▶ Data for processing
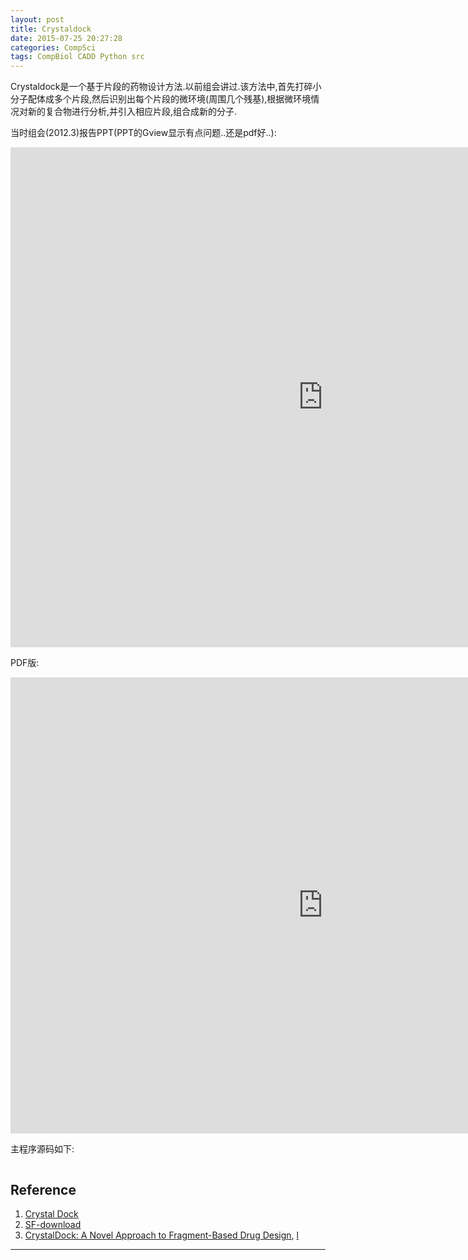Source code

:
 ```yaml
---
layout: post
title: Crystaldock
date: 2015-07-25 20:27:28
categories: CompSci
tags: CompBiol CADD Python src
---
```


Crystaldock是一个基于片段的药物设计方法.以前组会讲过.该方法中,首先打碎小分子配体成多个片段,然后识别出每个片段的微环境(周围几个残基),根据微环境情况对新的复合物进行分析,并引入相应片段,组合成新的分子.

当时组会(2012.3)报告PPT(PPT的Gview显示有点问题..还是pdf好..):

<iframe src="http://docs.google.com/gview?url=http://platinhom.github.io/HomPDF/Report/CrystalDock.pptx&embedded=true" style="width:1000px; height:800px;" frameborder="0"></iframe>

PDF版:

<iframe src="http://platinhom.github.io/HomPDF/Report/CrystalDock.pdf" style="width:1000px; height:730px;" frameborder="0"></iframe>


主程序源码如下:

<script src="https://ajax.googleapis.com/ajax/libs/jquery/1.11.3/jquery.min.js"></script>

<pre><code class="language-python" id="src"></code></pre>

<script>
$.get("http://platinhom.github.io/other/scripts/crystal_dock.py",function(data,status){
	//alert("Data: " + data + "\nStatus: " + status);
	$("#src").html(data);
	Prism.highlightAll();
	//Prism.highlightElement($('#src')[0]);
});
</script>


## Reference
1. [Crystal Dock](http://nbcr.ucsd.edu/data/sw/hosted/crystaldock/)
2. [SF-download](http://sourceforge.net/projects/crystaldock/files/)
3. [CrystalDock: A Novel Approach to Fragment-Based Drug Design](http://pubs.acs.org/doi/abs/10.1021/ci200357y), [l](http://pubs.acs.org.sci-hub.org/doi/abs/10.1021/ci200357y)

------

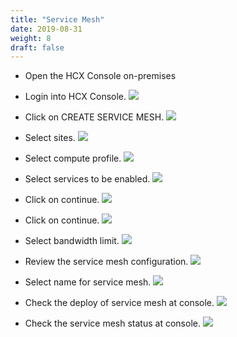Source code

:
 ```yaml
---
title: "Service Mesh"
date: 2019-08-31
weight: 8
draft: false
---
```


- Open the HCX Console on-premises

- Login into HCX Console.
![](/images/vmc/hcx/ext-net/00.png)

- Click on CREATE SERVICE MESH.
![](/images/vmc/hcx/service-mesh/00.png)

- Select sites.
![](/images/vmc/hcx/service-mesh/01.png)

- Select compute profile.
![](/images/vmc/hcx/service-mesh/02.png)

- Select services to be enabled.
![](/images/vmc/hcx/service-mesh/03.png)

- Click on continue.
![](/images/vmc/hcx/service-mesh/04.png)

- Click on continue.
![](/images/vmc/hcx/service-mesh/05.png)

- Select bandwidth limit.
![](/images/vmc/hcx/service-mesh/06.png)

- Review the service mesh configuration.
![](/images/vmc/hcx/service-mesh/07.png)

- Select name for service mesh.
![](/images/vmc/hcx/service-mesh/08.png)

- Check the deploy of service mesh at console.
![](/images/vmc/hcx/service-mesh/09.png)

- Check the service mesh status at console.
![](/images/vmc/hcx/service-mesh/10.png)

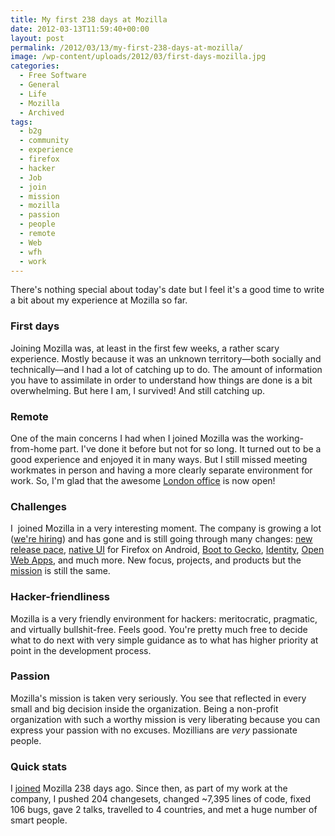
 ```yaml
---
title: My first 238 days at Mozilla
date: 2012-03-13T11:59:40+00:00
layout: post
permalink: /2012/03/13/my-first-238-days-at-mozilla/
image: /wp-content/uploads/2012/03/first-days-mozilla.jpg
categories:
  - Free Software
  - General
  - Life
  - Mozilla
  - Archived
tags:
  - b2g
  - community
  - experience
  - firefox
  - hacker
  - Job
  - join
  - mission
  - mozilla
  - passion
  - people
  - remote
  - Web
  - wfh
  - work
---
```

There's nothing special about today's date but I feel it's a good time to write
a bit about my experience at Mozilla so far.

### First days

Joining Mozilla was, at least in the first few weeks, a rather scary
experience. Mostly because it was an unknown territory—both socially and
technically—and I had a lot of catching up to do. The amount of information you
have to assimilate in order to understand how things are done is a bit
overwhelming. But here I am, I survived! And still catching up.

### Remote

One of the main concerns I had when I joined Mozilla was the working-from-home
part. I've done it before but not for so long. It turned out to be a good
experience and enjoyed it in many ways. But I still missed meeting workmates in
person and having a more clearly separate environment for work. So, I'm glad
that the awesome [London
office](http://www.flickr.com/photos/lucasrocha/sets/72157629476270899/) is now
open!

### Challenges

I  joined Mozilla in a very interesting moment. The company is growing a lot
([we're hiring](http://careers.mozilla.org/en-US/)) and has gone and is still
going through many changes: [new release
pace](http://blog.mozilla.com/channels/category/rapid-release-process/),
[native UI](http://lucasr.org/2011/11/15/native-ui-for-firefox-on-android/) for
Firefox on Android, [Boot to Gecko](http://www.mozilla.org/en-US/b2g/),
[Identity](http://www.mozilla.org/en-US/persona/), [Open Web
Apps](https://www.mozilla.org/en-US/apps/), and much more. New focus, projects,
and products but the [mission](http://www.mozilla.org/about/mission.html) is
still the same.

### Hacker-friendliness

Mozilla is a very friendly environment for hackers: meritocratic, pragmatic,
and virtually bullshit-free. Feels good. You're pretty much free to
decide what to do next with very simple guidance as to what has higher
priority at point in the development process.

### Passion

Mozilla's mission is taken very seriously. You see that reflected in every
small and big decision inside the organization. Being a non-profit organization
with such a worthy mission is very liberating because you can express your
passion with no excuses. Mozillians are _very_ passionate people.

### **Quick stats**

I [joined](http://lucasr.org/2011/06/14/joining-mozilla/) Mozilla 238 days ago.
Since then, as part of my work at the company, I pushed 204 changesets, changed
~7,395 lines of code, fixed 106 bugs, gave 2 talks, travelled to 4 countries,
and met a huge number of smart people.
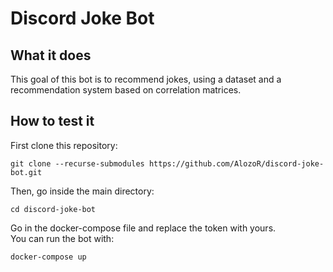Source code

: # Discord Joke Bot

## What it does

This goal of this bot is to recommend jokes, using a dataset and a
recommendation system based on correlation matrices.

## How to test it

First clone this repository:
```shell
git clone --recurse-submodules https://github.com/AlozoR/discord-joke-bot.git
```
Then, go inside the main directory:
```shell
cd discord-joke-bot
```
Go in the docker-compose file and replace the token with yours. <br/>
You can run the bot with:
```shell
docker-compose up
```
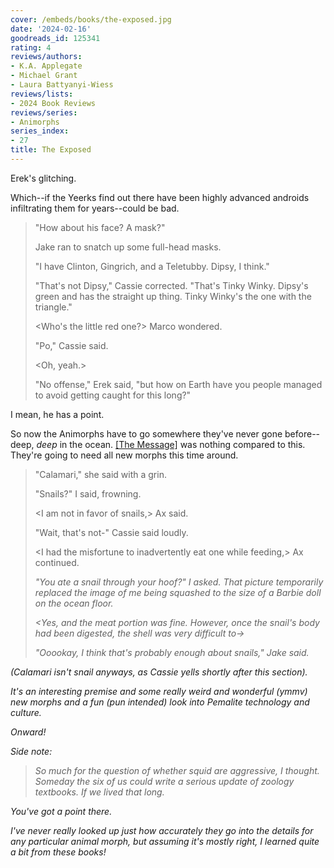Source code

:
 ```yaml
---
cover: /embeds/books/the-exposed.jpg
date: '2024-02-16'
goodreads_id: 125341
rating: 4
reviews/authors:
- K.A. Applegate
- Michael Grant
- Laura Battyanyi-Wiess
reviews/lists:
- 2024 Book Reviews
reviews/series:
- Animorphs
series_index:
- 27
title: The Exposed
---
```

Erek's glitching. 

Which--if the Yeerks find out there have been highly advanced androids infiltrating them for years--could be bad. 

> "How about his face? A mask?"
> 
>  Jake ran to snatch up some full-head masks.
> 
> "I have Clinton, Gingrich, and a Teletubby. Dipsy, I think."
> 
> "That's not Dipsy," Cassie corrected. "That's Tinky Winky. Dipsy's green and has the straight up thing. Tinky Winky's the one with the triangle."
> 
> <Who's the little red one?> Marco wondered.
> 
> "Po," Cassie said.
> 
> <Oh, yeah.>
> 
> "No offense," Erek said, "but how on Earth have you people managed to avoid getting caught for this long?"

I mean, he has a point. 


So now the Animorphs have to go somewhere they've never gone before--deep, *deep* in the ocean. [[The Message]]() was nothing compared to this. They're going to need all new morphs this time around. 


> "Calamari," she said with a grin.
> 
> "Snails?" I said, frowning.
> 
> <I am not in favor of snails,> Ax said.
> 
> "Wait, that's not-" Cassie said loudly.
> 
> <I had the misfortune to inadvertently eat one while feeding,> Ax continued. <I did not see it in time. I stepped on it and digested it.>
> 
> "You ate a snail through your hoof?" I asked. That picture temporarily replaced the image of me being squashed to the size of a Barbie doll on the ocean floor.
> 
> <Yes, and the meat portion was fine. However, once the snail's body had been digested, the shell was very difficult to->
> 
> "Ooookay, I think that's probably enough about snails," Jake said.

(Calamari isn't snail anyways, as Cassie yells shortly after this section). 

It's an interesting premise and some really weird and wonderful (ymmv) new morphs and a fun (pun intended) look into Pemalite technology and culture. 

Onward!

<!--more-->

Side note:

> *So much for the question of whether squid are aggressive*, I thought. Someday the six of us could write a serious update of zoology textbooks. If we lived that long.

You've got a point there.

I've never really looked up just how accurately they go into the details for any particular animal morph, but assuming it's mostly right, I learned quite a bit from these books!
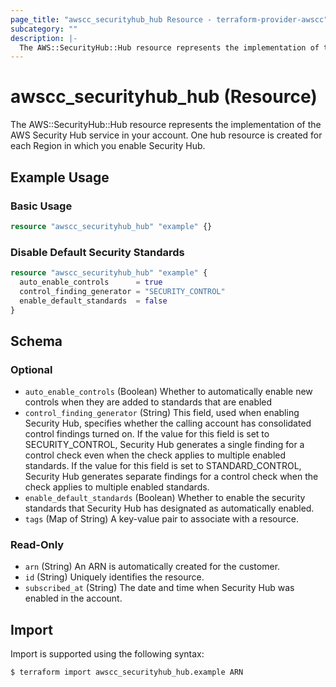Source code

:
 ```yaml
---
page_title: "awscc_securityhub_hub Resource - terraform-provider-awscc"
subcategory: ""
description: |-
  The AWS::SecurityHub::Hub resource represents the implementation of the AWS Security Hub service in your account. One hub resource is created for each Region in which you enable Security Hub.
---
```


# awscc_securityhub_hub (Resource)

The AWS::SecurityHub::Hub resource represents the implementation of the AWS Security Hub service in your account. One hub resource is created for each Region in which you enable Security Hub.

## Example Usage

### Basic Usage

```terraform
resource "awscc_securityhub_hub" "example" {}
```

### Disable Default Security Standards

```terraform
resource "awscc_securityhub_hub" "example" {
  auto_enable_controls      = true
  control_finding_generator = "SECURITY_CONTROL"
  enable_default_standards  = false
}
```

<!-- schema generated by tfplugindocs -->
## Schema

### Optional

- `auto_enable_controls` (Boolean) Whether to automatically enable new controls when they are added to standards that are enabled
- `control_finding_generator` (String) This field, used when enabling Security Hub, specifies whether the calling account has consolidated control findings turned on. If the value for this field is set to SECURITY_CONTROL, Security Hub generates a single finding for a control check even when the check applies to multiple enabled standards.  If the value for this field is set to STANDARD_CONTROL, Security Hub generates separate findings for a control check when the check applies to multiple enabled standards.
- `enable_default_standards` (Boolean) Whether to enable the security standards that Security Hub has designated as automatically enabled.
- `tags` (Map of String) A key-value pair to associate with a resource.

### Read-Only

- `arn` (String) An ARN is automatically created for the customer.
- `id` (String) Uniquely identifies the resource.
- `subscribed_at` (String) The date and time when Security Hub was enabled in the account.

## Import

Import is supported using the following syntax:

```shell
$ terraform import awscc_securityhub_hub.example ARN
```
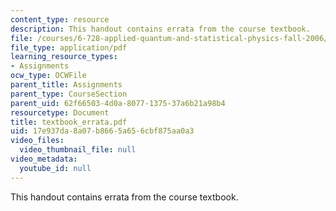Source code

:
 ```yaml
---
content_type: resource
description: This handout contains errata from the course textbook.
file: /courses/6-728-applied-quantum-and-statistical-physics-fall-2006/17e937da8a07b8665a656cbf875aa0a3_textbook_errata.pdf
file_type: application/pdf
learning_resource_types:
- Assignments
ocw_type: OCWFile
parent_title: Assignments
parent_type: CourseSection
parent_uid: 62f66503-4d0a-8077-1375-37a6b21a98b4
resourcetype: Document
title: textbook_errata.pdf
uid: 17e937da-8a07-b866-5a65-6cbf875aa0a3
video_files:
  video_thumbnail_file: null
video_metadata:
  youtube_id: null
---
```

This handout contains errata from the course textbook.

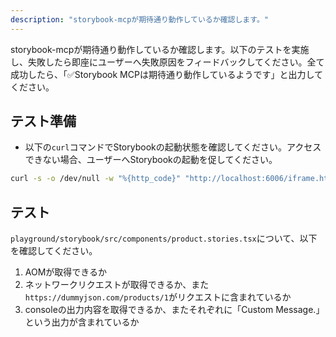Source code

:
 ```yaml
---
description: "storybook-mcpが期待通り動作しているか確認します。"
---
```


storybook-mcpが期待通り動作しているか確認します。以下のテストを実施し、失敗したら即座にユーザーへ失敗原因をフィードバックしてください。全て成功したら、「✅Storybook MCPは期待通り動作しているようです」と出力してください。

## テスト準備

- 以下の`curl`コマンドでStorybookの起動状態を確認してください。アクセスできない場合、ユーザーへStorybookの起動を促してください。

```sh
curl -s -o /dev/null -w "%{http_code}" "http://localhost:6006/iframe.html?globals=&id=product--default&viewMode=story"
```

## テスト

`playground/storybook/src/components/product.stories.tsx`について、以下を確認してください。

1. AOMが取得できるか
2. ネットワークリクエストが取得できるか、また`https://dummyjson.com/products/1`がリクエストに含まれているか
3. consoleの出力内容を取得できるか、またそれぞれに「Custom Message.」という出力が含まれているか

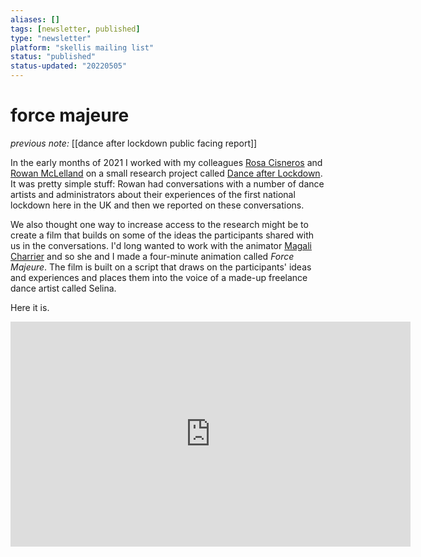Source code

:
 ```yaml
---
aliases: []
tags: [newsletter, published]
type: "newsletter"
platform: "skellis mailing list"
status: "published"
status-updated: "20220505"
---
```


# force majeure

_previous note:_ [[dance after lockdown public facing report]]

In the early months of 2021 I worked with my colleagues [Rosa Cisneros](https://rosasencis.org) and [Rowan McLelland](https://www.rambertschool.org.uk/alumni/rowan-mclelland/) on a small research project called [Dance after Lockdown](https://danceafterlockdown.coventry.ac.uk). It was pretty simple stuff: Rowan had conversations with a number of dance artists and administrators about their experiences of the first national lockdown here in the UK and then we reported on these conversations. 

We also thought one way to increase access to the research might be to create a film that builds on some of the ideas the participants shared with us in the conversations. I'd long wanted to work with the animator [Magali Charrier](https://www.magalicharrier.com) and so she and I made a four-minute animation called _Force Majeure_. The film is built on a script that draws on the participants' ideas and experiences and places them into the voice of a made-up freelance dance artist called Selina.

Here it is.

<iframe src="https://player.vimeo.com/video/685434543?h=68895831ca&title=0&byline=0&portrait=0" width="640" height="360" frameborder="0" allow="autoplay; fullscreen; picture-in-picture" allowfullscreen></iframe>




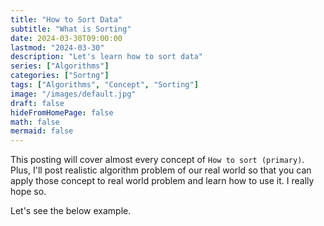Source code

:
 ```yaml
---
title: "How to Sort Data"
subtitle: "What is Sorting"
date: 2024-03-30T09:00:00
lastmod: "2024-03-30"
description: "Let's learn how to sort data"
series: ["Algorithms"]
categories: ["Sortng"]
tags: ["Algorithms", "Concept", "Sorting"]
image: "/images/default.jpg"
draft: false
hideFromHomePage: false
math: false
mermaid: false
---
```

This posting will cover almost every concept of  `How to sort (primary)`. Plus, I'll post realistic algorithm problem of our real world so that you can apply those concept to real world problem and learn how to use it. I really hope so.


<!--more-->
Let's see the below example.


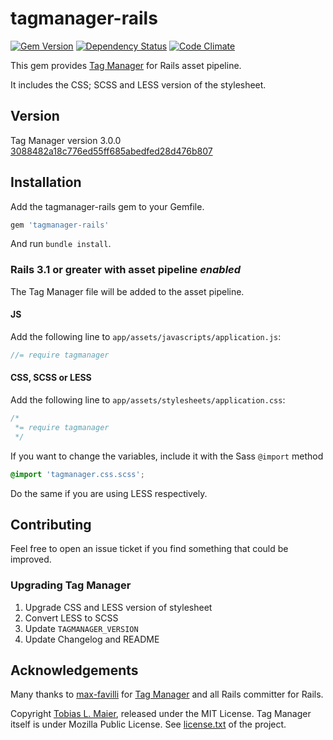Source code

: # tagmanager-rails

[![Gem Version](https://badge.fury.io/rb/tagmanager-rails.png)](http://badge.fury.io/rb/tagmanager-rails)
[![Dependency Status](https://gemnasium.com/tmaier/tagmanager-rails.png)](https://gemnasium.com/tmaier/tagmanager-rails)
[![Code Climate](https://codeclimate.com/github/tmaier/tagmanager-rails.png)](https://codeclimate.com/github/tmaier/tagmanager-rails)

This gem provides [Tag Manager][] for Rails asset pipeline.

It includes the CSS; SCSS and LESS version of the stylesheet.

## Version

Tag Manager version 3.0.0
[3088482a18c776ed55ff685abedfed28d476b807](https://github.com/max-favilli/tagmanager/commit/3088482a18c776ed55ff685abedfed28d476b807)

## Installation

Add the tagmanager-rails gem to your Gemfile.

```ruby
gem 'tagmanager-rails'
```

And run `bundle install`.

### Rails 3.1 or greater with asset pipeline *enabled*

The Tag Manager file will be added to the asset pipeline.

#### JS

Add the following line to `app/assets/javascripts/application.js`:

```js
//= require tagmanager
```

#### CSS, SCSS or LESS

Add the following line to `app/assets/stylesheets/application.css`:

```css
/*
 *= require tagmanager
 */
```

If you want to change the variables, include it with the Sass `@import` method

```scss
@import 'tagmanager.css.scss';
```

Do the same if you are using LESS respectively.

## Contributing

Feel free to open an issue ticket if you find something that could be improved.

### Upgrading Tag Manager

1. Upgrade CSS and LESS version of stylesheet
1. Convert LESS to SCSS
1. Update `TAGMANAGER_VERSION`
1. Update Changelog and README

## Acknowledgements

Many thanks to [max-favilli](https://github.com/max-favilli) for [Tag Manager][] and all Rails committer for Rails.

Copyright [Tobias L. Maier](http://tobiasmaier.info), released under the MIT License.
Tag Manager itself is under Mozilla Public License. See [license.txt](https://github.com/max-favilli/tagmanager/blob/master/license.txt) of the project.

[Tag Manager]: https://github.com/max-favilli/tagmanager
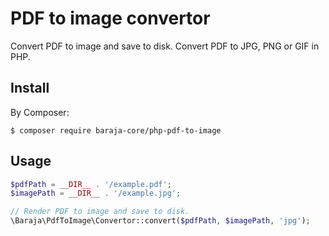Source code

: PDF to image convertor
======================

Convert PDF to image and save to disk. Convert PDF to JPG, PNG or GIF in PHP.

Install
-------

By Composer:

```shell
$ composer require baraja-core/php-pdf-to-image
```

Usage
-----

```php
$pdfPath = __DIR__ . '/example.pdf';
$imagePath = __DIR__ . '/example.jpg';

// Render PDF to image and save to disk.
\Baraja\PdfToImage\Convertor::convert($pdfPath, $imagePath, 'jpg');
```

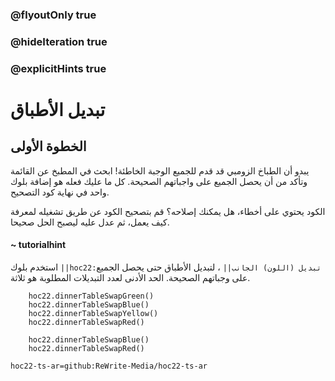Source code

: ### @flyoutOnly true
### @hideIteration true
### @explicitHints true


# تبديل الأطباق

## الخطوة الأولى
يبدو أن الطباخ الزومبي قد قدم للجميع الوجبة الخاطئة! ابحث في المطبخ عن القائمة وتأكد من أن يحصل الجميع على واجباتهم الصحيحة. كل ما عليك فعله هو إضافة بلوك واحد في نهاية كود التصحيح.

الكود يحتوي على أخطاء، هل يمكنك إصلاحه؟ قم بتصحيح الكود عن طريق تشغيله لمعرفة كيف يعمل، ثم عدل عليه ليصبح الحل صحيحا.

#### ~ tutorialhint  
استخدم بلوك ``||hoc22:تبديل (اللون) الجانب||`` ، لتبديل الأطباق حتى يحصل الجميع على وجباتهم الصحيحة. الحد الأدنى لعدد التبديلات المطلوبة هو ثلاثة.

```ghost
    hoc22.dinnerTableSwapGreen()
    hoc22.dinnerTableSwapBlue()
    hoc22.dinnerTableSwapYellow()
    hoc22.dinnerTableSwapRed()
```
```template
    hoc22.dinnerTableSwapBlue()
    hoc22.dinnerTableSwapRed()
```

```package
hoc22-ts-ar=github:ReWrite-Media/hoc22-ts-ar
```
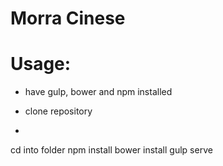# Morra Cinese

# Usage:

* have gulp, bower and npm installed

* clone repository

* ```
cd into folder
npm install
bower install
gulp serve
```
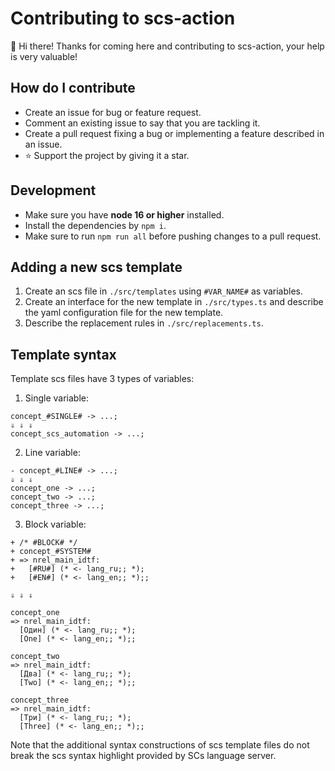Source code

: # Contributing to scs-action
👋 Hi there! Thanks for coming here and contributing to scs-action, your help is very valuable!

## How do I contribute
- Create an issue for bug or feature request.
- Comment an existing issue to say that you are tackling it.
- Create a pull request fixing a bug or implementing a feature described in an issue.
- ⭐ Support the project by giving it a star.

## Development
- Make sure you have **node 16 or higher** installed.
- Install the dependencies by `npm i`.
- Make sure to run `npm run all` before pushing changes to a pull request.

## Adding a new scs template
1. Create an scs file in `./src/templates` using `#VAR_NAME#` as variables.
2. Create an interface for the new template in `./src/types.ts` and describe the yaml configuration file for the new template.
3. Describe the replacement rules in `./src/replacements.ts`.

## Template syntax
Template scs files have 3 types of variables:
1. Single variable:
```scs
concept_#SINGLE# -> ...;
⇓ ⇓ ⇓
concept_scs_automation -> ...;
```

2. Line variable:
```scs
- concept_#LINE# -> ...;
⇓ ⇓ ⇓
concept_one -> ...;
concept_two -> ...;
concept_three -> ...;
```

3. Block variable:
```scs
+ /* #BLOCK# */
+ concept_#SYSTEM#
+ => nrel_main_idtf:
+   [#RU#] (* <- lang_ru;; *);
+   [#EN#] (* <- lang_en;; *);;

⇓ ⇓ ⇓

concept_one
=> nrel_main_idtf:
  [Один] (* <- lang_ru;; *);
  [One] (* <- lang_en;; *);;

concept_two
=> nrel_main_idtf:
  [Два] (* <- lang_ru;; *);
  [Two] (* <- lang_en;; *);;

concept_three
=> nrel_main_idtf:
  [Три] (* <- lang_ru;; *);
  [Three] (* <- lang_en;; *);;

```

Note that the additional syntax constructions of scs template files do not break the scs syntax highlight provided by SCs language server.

▶ What is being asked
Determine the number of lines in the listing that hold the word "save", and supply that number and nothing further.

▶ Reply to the exercise
2